Aaron McPherson, a research manager for payments at IDC Financial Insights in Framingham, Mass., said that although Intuit's service does compete with PayPal in the small-business market, it is not designed to handle any other types of payments.
"PayPal has a peer-to-peer option, and this one doesn't," he said. To sign up to receive money, a user has to provide a Social Security number, which McPherson said indicates that Intuit is doing some due diligence — a credit check at least — to make sure anyone who uses its system to receive money is identifiable and accountable.
The requirements are less stringent for those sending money because there is less risk, McPherson said. "The burden on the consumer to authenticate is not as great because it's a push system. There's no pulling money out of people's accounts."

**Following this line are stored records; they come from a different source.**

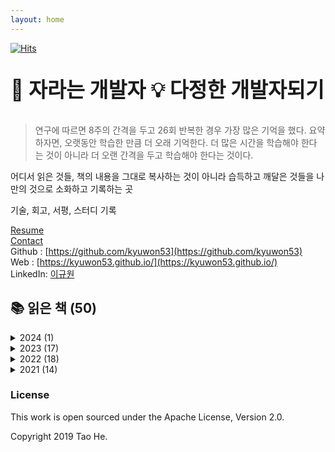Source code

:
 ```yaml
---
layout: home
---
```


[![Hits](https://hits.seeyoufarm.com/api/count/incr/badge.svg?url=https%3A%2F%2Fkyuwon53.github.io%2Fhit-counter&count_bg=%2379C83D&title_bg=%23555555&icon=github.svg&icon_color=%23FFFFFF&title=hits&edge_flat=false)](https://hits.seeyoufarm.com)

<p style="font-weight:bolder; font-size:2.325em;"> 🌱 자라는 개발자  💡 다정한 개발자되기 </p>
 
> 연구에 따르면 8주의 간격을 두고 26회 반복한 경우 가장 많은 기억을 했다. 요약하자면, 오랫동안 학습한 만큼 더 오래 기억한다. 더 많은 시간을 학습해야 한다는 것이 아니라 더 오랜 간격을 두고 학습해야 한다는 것이다.

어디서 읽은 것들, 책의 내용을 그대로 복사하는 것이 아니라 습득하고 깨달은 것들을 나만의 것으로 소화하고 기록하는 곳 

기술, 회고, 서평, 스터디 기록    

[Resume](https://kyuwon53.github.io/pages/about/)    
[Contact](https://kyuwon53.github.io/pages/contact/)        
Github : [https://github.com/kyuwon53](https://github.com/kyuwon53)   
Web : [https://kyuwon53.github.io/](https://kyuwon53.github.io/)   
LinkedIn: [이규원](https://www.linkedin.com/in/%EA%B7%9C%EC%9B%90-%EC%9D%B4-45920a231/)

## 📚 읽은 책 (50)

<details>
<summary>2024 (1)</summary>
<ul>
<li> 옥상에서 만나요 </li>
</ul>
</details>

<details>
<summary>2023 (17)</summary>

<ul>
<li> 면접을 위한 CS 전공지식 노트 </li>
<li> 파이브 라인스 오브 코드</li>
<li> 리얼 마이에스큐엘 8.0 2권</li>
<li> 하루에 한 걸음씩 행복해지기</li>
<li> 한 권으로 읽는 컴퓨터 구조와 프로그래밍</li>
<li> 웹 개발자를 위한 대규모 서비스를 지탱하는 기술 </li>
<li> 피플웨어</li>
<li> 관계형 데이터 베이스 실전 입문</li>
<li> 프로그래밍 심리학</li>
<li> 디자인 패턴의 아름다움</li>
<li> 알고리즘 (로버트 세지윅)</li>
<li> 업무 시각화</li>
<li> 자바 코딩의 기술</li>
<li> 모던 자바 인 액션</li>
<li> 엔터프라이즈 애플리케이션 아키텍처 패턴</li>
<li> 생각하는 늑대 타스케</li>
<li> 모든 삶은 흐른다 </li>
</ul>
</details>

<details>
<summary>2022 (18)</summary>

<li> 리얼 마이에스큐엘 8.0 1권</li>
<li> 코딩 인터뷰</li>
<li> 표현적 글쓰기 </li>
<li> 쏙쏙 들어오는 함수형 코딩</li>
<li> 하루 3분 네트워크 교실</li>
<li> 스프링 부트와 AWS로 혼자 구현하는 웹 서비스</li>
<li> 오브젝트</li>
<li> 자바와 JUnit을 활용한 실용주의 단위 테스트</li>
<li> 비전공자를 위한 이해할 수 있는 IT 지식</li>
<li> 함께자라기</li>
<li> 실용주의 프로그래머</li>
<li> 프로그래머의 뇌</li>
<li> 이펙티브 자바 Effective Java 3/E</li>
<li> 데이터 중심 애플리케이션 설계</li>
<li> 개발자의 글쓰기</li>
<li> 그림으로 배우는 HTTP & Network</li>
<li> 그림으로 배우는 프로그래밍 구조  </li>
<li> 자바 ORM 표준 JPA 프로그래밍</li>

</details>

<details>
<summary>2021 (14) </summary>

<li> 팀 개발을 위한 Git GitHub 시작하기</li>
<li> 객체지향의 사실과 오해 역할, 책임, 협력 관점에서 본 객체지향</li>
<li> 리팩터링 2판</li>
<li> 코어 자바스크립트</li>
<li> 자바스크립트 코딩의 기술</li>
<li> Do it! 자료구조와 함께 배우는 알고리즘 입문 자바 편</li>
<li> 이것이 취업을 위한 코딩 테스트다 with 파이썬</li>
<li> 최범균의 JSP 2.3 웹 프로그래밍 : 기초부터 중급까지</li>
<li> 이것이 자바다	</li>
<li> 혼자 공부하는 자바</li>
<li> 모두의 딥러닝</li>
<li> Do it! 오라클로 배우는 데이터베이스 입문</li>
<li> Do it! HTML+CSS+자바스크립트 웹 표준의 정석</li>
<li> 모두의 SQL</li>

</details>

### License

This work is open sourced under the Apache License, Version 2.0.

Copyright 2019 Tao He.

Andrew Schmidt, a research director at TowerGroup Inc. of Needham, Mass., an independent research firm owned by MasterCard Inc., said many merchants are likely to be willing to overlook the service's shortcomings in order to get a lower price, which is an advantage to Intuit until another payment system feels threatened.
"It makes the offering very vulnerable to a very quick and easy change on the PayPal side — which is to match the pricing," Schmidt said. If the fees were the same, Intuit's offering could lose out to the more robust service PayPal offers, he said.
PaymentNetwork payments are automated clearing house payments, which carries some advantages, such as low cost, but also some disadvantages, Schmidt said.
"It is a sustainable price," he said, but relying on ACH means it can take several days for a payment to move from the buyer to the seller.
"That is a drag on the value of the offering for the user," he said.
Intuit could address these flaws by adding a stored-value feature, something PayPal has long done, Schmidt said.
Another challenge Intuit faces is branding. Though there are many devotees of its Quicken and QuickBooks products, the company is not thought of as a payment brand, Schmidt said.
"Adoption could be a challenge, because it's a new payment type and people are more familiar with the PayPals and the Googles and the Amazons," he said.
Despite ACH's inherent limitations and the low awareness of a start-up payment service (Intuit has so far done little to advertise it, apart from a blog post), PaymentNetwork could gain a following, Schmidt said. "It certainly would be attractive to businesses that are selling high-dollar items."